Following an unsuccessful appeal of the original order to the Community Standards and License Appeal Committee, the building owner appealed the decision of that Edmonton City Council Committee to the Court of Queen’s Bench on the basis that the Committee’s decision was patently unreasonable. (See section 548 of the Municipal Government Act, R.S.A. 2000, c. M-26.) The appeal to the Court of Queen’s Bench was also unsuccessful.
The building owner had raised three points on the appeal to the Court. One of those was that what he observed on the wall was art, not graffiti. Art, of course, is not regulated by the bylaw. Justice Brian Burrows found that the issue had not been properly raised with the Committee. Justice Burrows acknowledged (at para. 12) that the transcript of the Committee hearing contains four references to a possible distinction between art and graffiti. For example, in his opening statement to the Committee, the building owner’s agent stated “I have talked to officials at City Hall, who have told me graffiti and art would be decided by the City of Edmonton, what is graffiti and what is art” (at para. 12).

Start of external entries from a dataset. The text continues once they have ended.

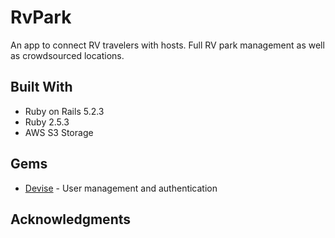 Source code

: # RvPark

An app to connect RV travelers with hosts. Full RV park management as well as crowdsourced locations.

## Built With

* Ruby on Rails 5.2.3
* Ruby 2.5.3
* AWS S3 Storage

## Gems

* [Devise](https://github.com/heartcombo/devise) - User management and authentication

## Acknowledgments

Nevertheless, Justice Burrows held that “it was reasonable for the Committee not to deal with a point that was never raised” (at para. 17).
Unfortunately, it therefore appears that the Committee did not wrestle with the distinction between what is graffiti and what is art, a question fraught with intriguing property entitlement issues. This case is particularly interesting because it is the owner of the building who is arguing for it to be viewed as art. The Community Standards Bylaw does not appear to be concerned with his entitlement to the use and enjoyment of his property. Rather, it is concerned with the commons – the very place where graffiti artists practice their trade – and the visibility of buildings showing signs of disrepair from vantage points on surrounding property. Thus, a potential interpretation of the role of the City officer enforcing the Bylaw is that of a sidewalk art critic who determines what is a nuisance and what is art.

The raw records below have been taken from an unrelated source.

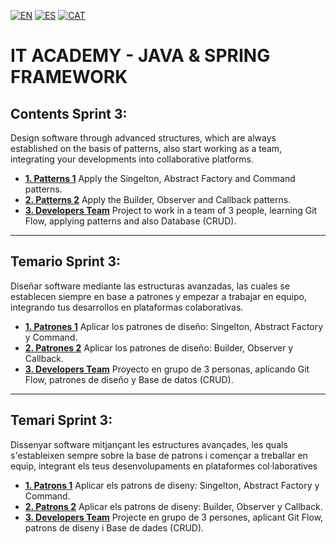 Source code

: [![EN](https://img.shields.io/badge/EN-blue.svg?logo=googletranslate&logoColor=white)](#eng)
[![ES](https://img.shields.io/badge/ES-red.svg?logo=googletranslate&logoColor=white)](#es)
[![CAT](https://img.shields.io/badge/CAT-yellow.svg?logo=googletranslate&logoColor=white)](#cat)


# IT ACADEMY - JAVA & SPRING FRAMEWORK

<a name="eng"></a>
## Contents Sprint 3:

Design software through advanced structures, which are always established on the basis of patterns, also start working as a team,
integrating your developments into collaborative platforms.

+ **[1. Patterns 1]()** Apply the Singelton, Abstract Factory and Command patterns.
+ **[2. Patterns 2]()** Apply the Builder, Observer and Callback patterns.
+ **[3. Developers Team]()** Project to work in a team of 3 people, learning Git Flow, applying patterns and also Database (CRUD).

---

<a name="es"></a>
## Temario Sprint 3:

Diseñar software mediante las estructuras avanzadas, las cuales se establecen siempre en base a patrones y empezar a trabajar en equipo,
integrando tus desarrollos en plataformas colaborativas.

+ **[1. Patrones 1]()** Aplicar los patrones de diseño: Singelton, Abstract Factory y Command.
+ **[2. Patrones 2]()** Aplicar los patrones de diseño: Builder, Observer y Callback.
+ **[3. Developers Team]()** Proyecto en grupo de 3 personas, aplicando Git Flow, patrones de diseño y Base de datos (CRUD).

---

<a name="cat"></a>
## Temari Sprint 3:

Dissenyar software mitjançant les estructures avançades, les quals s'estableixen sempre sobre la base de patrons i començar a treballar en equip,
integrant els teus desenvolupaments en plataformes col·laboratives

+ **[1. Patrons 1]()** Aplicar els patrons de diseny: Singelton, Abstract Factory y Command.
+ **[2. Patrons 2]()** Aplicar els patrons de diseny: Builder, Observer y Callback.
+ **[3. Developers Team]()** Projecte en grupo de 3 persones, aplicant Git Flow, patrons de diseny i Base de dades (CRUD).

The problem with the Bylaw’s approach to dealing with unsightly premises, which neither the Committee nor the Court tackled, is that it overrides the autonomy of the property owner – the art collector if you will – to decide whether to protect the expressions left by anonymous artists. Whether the artist owns the art or the building owner owns the art or the passerby who derives enjoyment from viewing it from a public place owns the art, the fate of the art comes down to a regulatory classification by the state. Lumped into the Bylaw’s section 9 that forbids a building owner from permitting graffiti to remain on their building are other examples of nuisances: damage, rot or deterioration within the building, leaks due to improperly treated surfaces, missing or broken windows and shingles, and holes in the building. As detriment to the surrounding area is not necessary to elicit a response from the City, the provision grants a broad liberty to the City’s officer in determining “infractionary nuisances.” It can hardly be a comparable offense to view the graffiti on your building as worthy of being left intact for others to enjoy as it is to allow your premises to exist in an obvious and continuing state of degradation. It is offensive to the collective nature of the commons to devalue graffiti in this way.

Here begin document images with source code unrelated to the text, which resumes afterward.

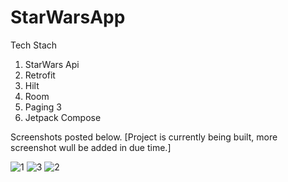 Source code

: # StarWarsApp
Tech Stach
1. StarWars Api
2. Retrofit
3. Hilt
4. Room
5. Paging 3
6. Jetpack Compose

Screenshots posted below. [Project is currently being built, more screenshot wull be added in due time.]

![1](https://github.com/ttakpotosu2/StarWarsApp/assets/105734117/2daf1fca-8d3d-4bd6-abac-96738cb01580)
![3](https://github.com/ttakpotosu2/StarWarsApp/assets/105734117/0d877049-3143-4d60-a5bc-52d34ce4b9bf)
![2](https://github.com/ttakpotosu2/StarWarsApp/assets/105734117/1dd1701e-42a3-4a1f-878f-fa3aa7307bd7)
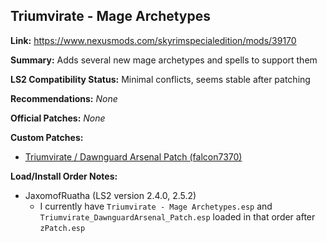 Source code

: ## Triumvirate - Mage Archetypes

**Link:** https://www.nexusmods.com/skyrimspecialedition/mods/39170

**Summary:** Adds several new mage archetypes and spells to support them

**LS2 Compatibility Status:** Minimal conflicts, seems stable after patching

**Recommendations:**
_None_

**Official Patches:**
_None_

**Custom Patches:**
* [Triumvirate / Dawnguard Arsenal Patch (falcon7370)](/custom-patches/Triumvirate_-_Dawnguard_Arsenal_Patch.rar)

**Load/Install Order Notes:**
* JaxomofRuatha (LS2 version 2.4.0, 2.5.2)
  * I currently have `Triumvirate - Mage Archetypes.esp` and `Triumvirate_DawnguardArsenal_Patch.esp` loaded in that order after `zPatch.esp`
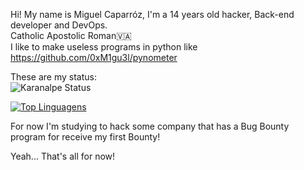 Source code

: Hi! My name is Miguel Caparróz, I'm a 14 years old hacker, Back-end developer and DevOps.  
Catholic Apostolic Roman🇻🇦  
I like to make useless programs in python like https://github.com/0xM1gu3l/pynometer

These are my status:  
![Karanalpe Status](https://github-readme-stats.vercel.app/api?username=0xm1gu3l&show_icons=true&theme=tokyonight)

[![Top Linguagens](https://github-readme-stats.vercel.app/api/top-langs/?username=0xm1gu3l&layout=compact&theme=tokyonight)](https://github.com/anuraghazra/github-readme-stats)

For now I'm studying to hack some company that has a Bug Bounty program for receive my first Bounty!  

Yeah... That's all for now!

Regardless of whether the canvas is private (homes and businesses) or state-owned (transit and institutions), the hallmark of graffiti art is that the intended patron is free to critique the work from a communal place, be it the sidewalk, a square or a park. Street art provides for free what the commercial art industry profits from and puts beyond the reach of many to own. Street art is attractive, accessible and decidedly not for sale. Graffiti flourishes in cities around the world despite its illegality and efforts at its eradication. Due to its illegality, the craft is largely anti-authoritarian; it flies in the face of city councils, a disapproving public and property owners. It owes popularity to its countercultural nature and messages that speak to the disillusioned, the oppressed, youth, and those involved in the struggle for a world where they author the rules. It is a method of production by the labourer-artist that does not subjugate them to the power of the state and the market. Graffiti art is the production of capital that remains common property and sheds its classness. This serves to enrich the existence of, rather than to exploit, the labourer (Karl Marx, “Bourgeois Property and Capitalist Accumulation” in C.B. Macpherson, Property: Mainstream and Critical Positions (Toronto: University of Toronto Press,  1978)).
In Bristol in the United Kingdom, the local council has had to struggle with how they should respond to works created by the world-renowned yet anonymous street artist Banksy. Banksy’s art has appeared throughout the city for many years, at one time on the side of a council owned building. In some cases, public pressure has dissuaded the council from ordering the removal of certain works. Private owners of buildings where this art has popped up have also argued for the right to keep it intact despite attempts at its removal. Some other cases have seen the public vote to preserve pieces. In effect, the council has decided that art prevails (sometimes) over the illegal act of vandalism or nuisance where Banksy is concerned. It seems that the Edmonton City Council, in contrast, declines to define the bounds of public art.
The purpose of the Community Standards Bylaw in Edmonton is to “regulate the conduct and activities of people on privately owned property and immediately adjacent areas in order to promote the safe, enjoyable and reasonable use of such property for the benefit of all citizens of the City”: section 1 of the Community Standards Bylaw 14600. In the O & M decision, the court reasoned that despite the building owner’s inquiries into the distinction between art and graffiti, the Committee was not unreasonable in not considering this issue. By so deciding, the Court accepts that the City’s Bylaw enforcement employees have the ability to discern between graffiti and art and may do so in a way that, if not unreasonable, is perceptively arbitrary. The Bylaw gives the power to the City Manager to order graffiti, but, by definition, not art, removed, yet it fails to define graffiti within the bylaw. In effect, by ordering the piece removed from the building in question, the City did decide that this work was not art in its eyes. In doing so, the state interfered with two things: the right of the private property owner’s enjoyment of the art and the ability for graffiti to be enjoyed by citizens in the commons. Whether it was a patently unreasonable decision of the City to fail to define art or graffiti was an issue dismissed in this case, but it would have served to enlighten the debate surrounding graffiti art and its existence in the commons of our cities, a debate that is not going to disappear soon.